Many mission-critical systems need to solve online decision-making problems such as workload scheduling in datacenters, power allocation in edge computing, battery management for EV charging, demand response in power systems, etc. Decision-making algorithms in these systems are expected to achieve a high expected reward while guaranteeing some important trustworthiness metrics such as robustness, safety, fairness, etc. Recently, machine learning (ML) for decision processes, utilizing available statistical information to achieve a high expected reward, has been attracting growing interests. However, ML algorithms usually suffer from the lack of trustworthiness guarantees, which hinders their deployments in real systems. On the other hand, domain expert algorithms have been programmed in many real systems for a long time and can be trusted in terms of some performance metrics, but they may not achieve a high enough expected reward. In this dissertation, given various decision processes, we design algorithms to exploit corresponding expert knowledge to achieve both high expected reward and provably-guaranteed worst-case performances.

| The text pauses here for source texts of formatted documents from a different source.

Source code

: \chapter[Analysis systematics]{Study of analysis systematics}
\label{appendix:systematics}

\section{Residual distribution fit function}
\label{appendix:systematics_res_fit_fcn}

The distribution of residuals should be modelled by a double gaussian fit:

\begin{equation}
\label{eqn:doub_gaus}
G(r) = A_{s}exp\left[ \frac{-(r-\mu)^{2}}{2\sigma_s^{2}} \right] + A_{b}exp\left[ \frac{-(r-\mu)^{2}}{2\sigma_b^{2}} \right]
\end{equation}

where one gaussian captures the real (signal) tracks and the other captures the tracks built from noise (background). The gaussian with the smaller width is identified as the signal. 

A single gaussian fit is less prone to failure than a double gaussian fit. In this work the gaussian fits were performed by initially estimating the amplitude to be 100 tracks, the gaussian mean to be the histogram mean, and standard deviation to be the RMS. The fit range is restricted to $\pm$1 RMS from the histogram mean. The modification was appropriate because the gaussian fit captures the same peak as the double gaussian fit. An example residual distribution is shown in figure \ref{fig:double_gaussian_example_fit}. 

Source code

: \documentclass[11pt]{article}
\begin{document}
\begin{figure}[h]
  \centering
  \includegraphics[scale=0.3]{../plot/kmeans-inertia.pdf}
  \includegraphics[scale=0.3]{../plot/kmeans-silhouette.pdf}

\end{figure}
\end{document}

Specifically, the dissertation includes learning-augmented algorithms and theory in the following aspects. First, the dissertation consider bandit decision making with imperfect context and proposes robust algorithms to maximize the worst-case reward minimize the worst-case regret, respectively. The simulations of the algorithms on online edge datacenter selection validate our theoretical analysis. Then, the dissertation considers online optimization/control problems with known dynamic models and proposes expert calibrated ML algorithms with provable guarantees for anytime competitiveness. The theoretical analysis highlights the tradeoff between any-time competitiveness and average performance. The empirical results on electric vehicle charging station management are used to demonstrate the performance. Furthermore, without the knowledge of dynamicmodels, the dissertation designs reinforcement learning algorithms to optimize the expected reward while guaranteeing the anytime cost constraints for any episode. Experiments on the application of carbon-intelligent computing verify the reward performance and cost constraint guarantee for the proposed algorithm. Beyond that, the dissertation considers online decision
making with multiple budget constraints and proposes machine learning (ML) assisted unrolling approach which unrolls the online decision pipeline and leverages an ML model for updating the Lagrangian multiplier online. For efficient training via backpropagation, we derive gradients of the decision model. Finally, the dissertation gives a theoretical analysis on general domain knowledge informed learning, quantitatively demonstrating the two benefits of do- main knowledge in informed learning — regularizing the label-based supervision and supplementing the labeled samples.